Washington state: Builders seek WC reform through ballot initiative
Trade organizations and business groups were stymied by Democrats in the state Legislature, who turned down several proposals to make changes to the comp system. To move forward, the BIAW is seeking more than 240,000 signatures before a July deadline to land Initiative 1082 on the ballot this fall. The measure is aimed at bringing Washington state in line with the 46 other states that allow competition from private insurers in the industrial insurance market.
Matthew Clarkson, president of the BIAW, said Washington's monopoly on workers' comp means employers have no choice but to pay the state Department of Labor and Industries for coverage.
"BIAW warned that if the Legislature refused to do anything this session to reform our state's broken and nearly bankrupt workers' compensation system, BIAW would," he said. "BIAW's initiative makes good on that promise."
Clarkson said the lack of a private insurance option has resulted in a costly and inefficient workers' comp system on the verge of insolvency. While workplace injuries have decreased 55 percent in recent years, L&I's costs to manage these claims have increased by more than 80 percent, he said. In addition, Clarkson said injured workers stay off the job more than two times longer in Washington than any other state.

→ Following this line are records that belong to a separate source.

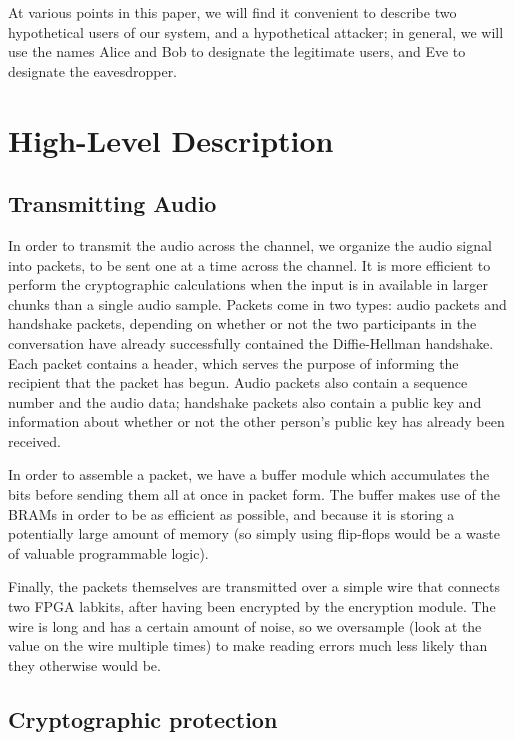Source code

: \documentclass[a4paper]{report}
\begin{document}
At various points in this paper, we will %
find it convenient to describe two hypothetical users of our system, and a hypothetical attacker; in general, we will %
use the names Alice and Bob to designate the legitimate users, and Eve to designate the eavesdropper.

\chapter{High-Level Description}

\section{Transmitting Audio}

In order to transmit the audio across the channel, we organize the audio
signal into packets, to be sent one at a time across the channel. It is more
efficient to perform the cryptographic calculations when the input is in
available in larger chunks than a single audio sample. Packets come in two types: audio packets and handshake packets, depending on whether or not the two participants in the conversation have already successfully contained the Diffie-Hellman handshake. Each packet
contains a header, which serves the purpose of informing the recipient that the packet has begun. Audio packets also contain a sequence number and the audio data; handshake packets also contain a public key and information about whether or not the other person's public key has already been received. 

In order to assemble a packet, we have a buffer module which 
accumulates the bits before sending them all at once in packet form. The buffer
makes use of the BRAMs in order to be as efficient as possible, and because
it is storing a potentially large amount of memory (so simply using
flip-flops would be a waste of valuable programmable logic).

Finally, the packets themselves are transmitted over a simple wire that
connects two FPGA labkits, after having been encrypted by the encryption module.
The wire is long and has a certain amount of noise, so we oversample (look at the value on the wire multiple times) to make reading errors much less likely than they otherwise would be.

\section{Cryptographic protection}
\end{document}
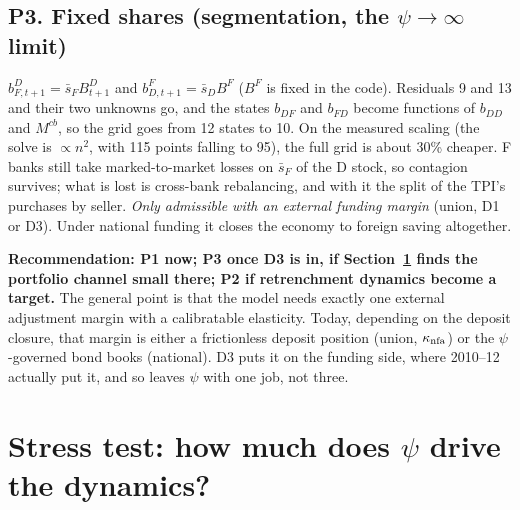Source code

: \documentclass[11pt]{article}
\begin{document}
\subsection*{P3. Fixed shares (segmentation, the $\psi\to\infty$ limit)}

$b^D_{F,t+1}=\bar s_FB^D_{t+1}$ and $b^F_{D,t+1}=\bar s_DB^F$ ($B^F$ is fixed in the code).
Residuals 9 and 13 and their two unknowns go, and the states $b_{DF}$ and $b_{FD}$ become
functions of $b_{DD}$ and $M^{cb}$, so the grid goes from 12 states to 10. On the measured
scaling (the solve is $\propto n^2$, with 115 points falling to 95), the full grid is about 30\%
cheaper. F banks still take marked-to-market losses on $\bar s_F$ of the D stock, so contagion
survives; what is lost is cross-bank rebalancing, and with it the split of the TPI's purchases
by seller. \emph{Only admissible with an external funding margin} (union, D1 or D3). Under
national funding it closes the economy to foreign saving altogether.

\textbf{Recommendation: P1 now; P3 once D3 is in, if Section~\ref{sec:stress} finds the
portfolio channel small there; P2 if retrenchment dynamics become a target.} The general point
is that the model needs exactly one external adjustment margin with a calibratable elasticity.
Today, depending on the deposit closure, that margin is either a frictionless deposit position
(union, $\kappa_{\rm nfa}$) or the $\psi$-governed bond books (national). D3 puts it on the
funding side, where 2010--12 actually put it, and so leaves $\psi$ with one job, not three.

\section{Stress test: how much does $\psi$ drive the dynamics?}
\label{sec:stress}
\end{document}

According to the BIAW, Washington's workers' comp policies have played a significant role in driving employers out of the state. Boeing, for example, identified the state's workers' comp system as one of the reasons they awarded South Carolina the second production line of the 787 aircraft, Clarkson said.
However, despite pleas from the business community, critics said no changes have been made and costs have continued to spiral out of control. Employers in the state have seen workers' comp tax increases of 54 percent over the past decade and now pay the second-highest cost per employee for coverage. Late last year, officials announced that comp premiums would increase an average of 7.6 percent in 2010.
The measure, which has been endorsed by the National Federation of Independent Business, would create a Joint Legislative Task Force on Private Competition for Industrial Insurance charged with developing proposed legislation to conform current statutes to the provisions of the initiative and make recommendations by December 2011. The Legislature would then be required to adopt legislation to fully implement the policy directives by March 1, 2012.
In addition to increasing competition in the workers' comp market, the measure would also eliminate the worker-paid share of workers' comp taxes. Washington is the only state that allows employers to deduct a portion of workers' comp taxes from employee's wages. The initiative would require employers to pay the full amount.
"Monopolies don't work, especially government monopolies," Clarkson said. "Monopolies breed incompetence, inefficiency and lack of accountability. Forty-six states have figured this out; it is time for Washington to do the same."